ACTION ITEM | Reproduce, with no edits, the line that contains "[4] Turley et" and all the lines that follow it, ending with the last line of the records.

== == ==

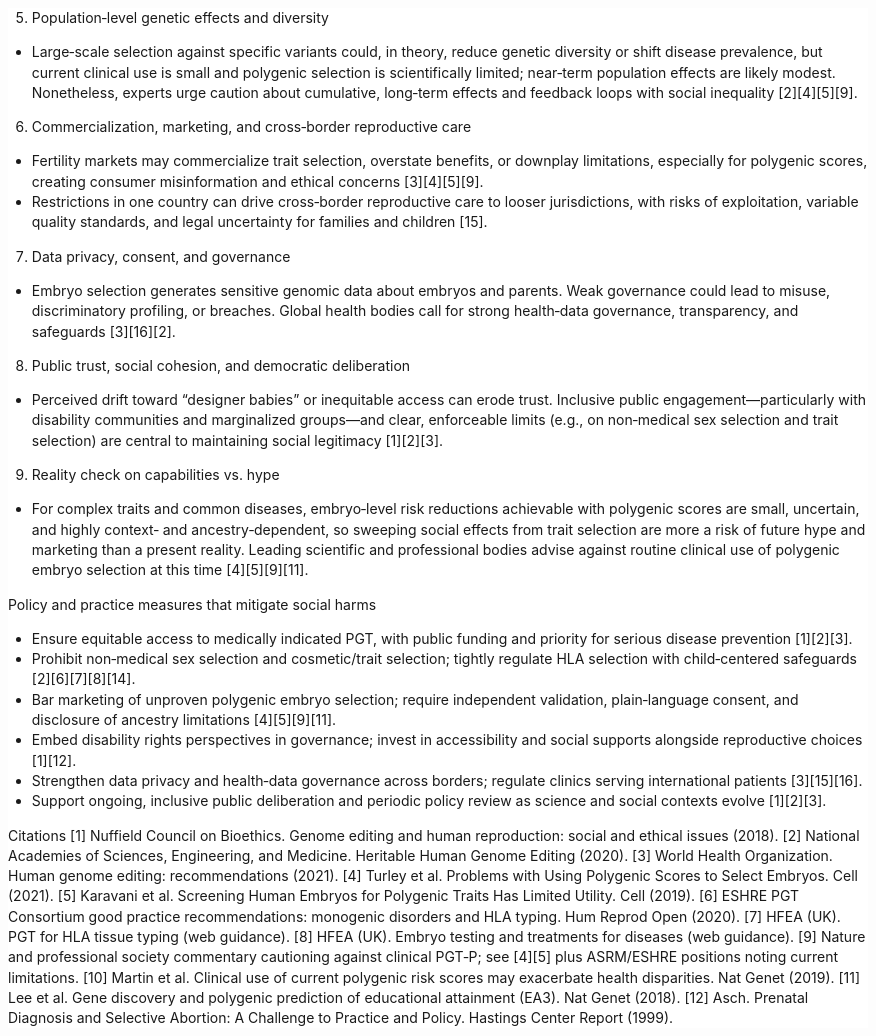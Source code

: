 5) Population‑level genetic effects and diversity
- Large‑scale selection against specific variants could, in theory, reduce genetic diversity or shift disease prevalence, but current clinical use is small and polygenic selection is scientifically limited; near‑term population effects are likely modest. Nonetheless, experts urge caution about cumulative, long‑term effects and feedback loops with social inequality [2][4][5][9].

6) Commercialization, marketing, and cross‑border reproductive care
- Fertility markets may commercialize trait selection, overstate benefits, or downplay limitations, especially for polygenic scores, creating consumer misinformation and ethical concerns [3][4][5][9].
- Restrictions in one country can drive cross‑border reproductive care to looser jurisdictions, with risks of exploitation, variable quality standards, and legal uncertainty for families and children [15].

7) Data privacy, consent, and governance
- Embryo selection generates sensitive genomic data about embryos and parents. Weak governance could lead to misuse, discriminatory profiling, or breaches. Global health bodies call for strong health‑data governance, transparency, and safeguards [3][16][2].

8) Public trust, social cohesion, and democratic deliberation
- Perceived drift toward “designer babies” or inequitable access can erode trust. Inclusive public engagement—particularly with disability communities and marginalized groups—and clear, enforceable limits (e.g., on non‑medical sex selection and trait selection) are central to maintaining social legitimacy [1][2][3].

9) Reality check on capabilities vs. hype
- For complex traits and common diseases, embryo‑level risk reductions achievable with polygenic scores are small, uncertain, and highly context‑ and ancestry‑dependent, so sweeping social effects from trait selection are more a risk of future hype and marketing than a present reality. Leading scientific and professional bodies advise against routine clinical use of polygenic embryo selection at this time [4][5][9][11].

Policy and practice measures that mitigate social harms
- Ensure equitable access to medically indicated PGT, with public funding and priority for serious disease prevention [1][2][3].
- Prohibit non‑medical sex selection and cosmetic/trait selection; tightly regulate HLA selection with child‑centered safeguards [2][6][7][8][14].
- Bar marketing of unproven polygenic embryo selection; require independent validation, plain‑language consent, and disclosure of ancestry limitations [4][5][9][11].
- Embed disability rights perspectives in governance; invest in accessibility and social supports alongside reproductive choices [1][12].
- Strengthen data privacy and health‑data governance across borders; regulate clinics serving international patients [3][15][16].
- Support ongoing, inclusive public deliberation and periodic policy review as science and social contexts evolve [1][2][3].

Citations
[1] Nuffield Council on Bioethics. Genome editing and human reproduction: social and ethical issues (2018).
[2] National Academies of Sciences, Engineering, and Medicine. Heritable Human Genome Editing (2020).
[3] World Health Organization. Human genome editing: recommendations (2021).
[4] Turley et al. Problems with Using Polygenic Scores to Select Embryos. Cell (2021).
[5] Karavani et al. Screening Human Embryos for Polygenic Traits Has Limited Utility. Cell (2019).
[6] ESHRE PGT Consortium good practice recommendations: monogenic disorders and HLA typing. Hum Reprod Open (2020).
[7] HFEA (UK). PGT for HLA tissue typing (web guidance).
[8] HFEA (UK). Embryo testing and treatments for diseases (web guidance).
[9] Nature and professional society commentary cautioning against clinical PGT‑P; see [4][5] plus ASRM/ESHRE positions noting current limitations.
[10] Martin et al. Clinical use of current polygenic risk scores may exacerbate health disparities. Nat Genet (2019).
[11] Lee et al. Gene discovery and polygenic prediction of educational attainment (EA3). Nat Genet (2018).
[12] Asch. Prenatal Diagnosis and Selective Abortion: A Challenge to Practice and Policy. Hastings Center Report (1999).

== == ==

ANSWER TO THIS TASK |
[4] Turley et al. Problems with Using Polygenic Scores to Select Embryos. Cell (2021).
[5] Karavani et al. Screening Human Embryos for Polygenic Traits Has Limited Utility. Cell (2019).
[6] ESHRE PGT Consortium good practice recommendations: monogenic disorders and HLA typing. Hum Reprod Open (2020).
[7] HFEA (UK). PGT for HLA tissue typing (web guidance).
[8] HFEA (UK). Embryo testing and treatments for diseases (web guidance).
[9] Nature and professional society commentary cautioning against clinical PGT‑P; see [4][5] plus ASRM/ESHRE positions noting current limitations.
[10] Martin et al. Clinical use of current polygenic risk scores may exacerbate health disparities. Nat Genet (2019).
[11] Lee et al. Gene discovery and polygenic prediction of educational attainment (EA3). Nat Genet (2018).
[12] Asch. Prenatal Diagnosis and Selective Abortion: A Challenge to Practice and Policy. Hastings Center Report (1999).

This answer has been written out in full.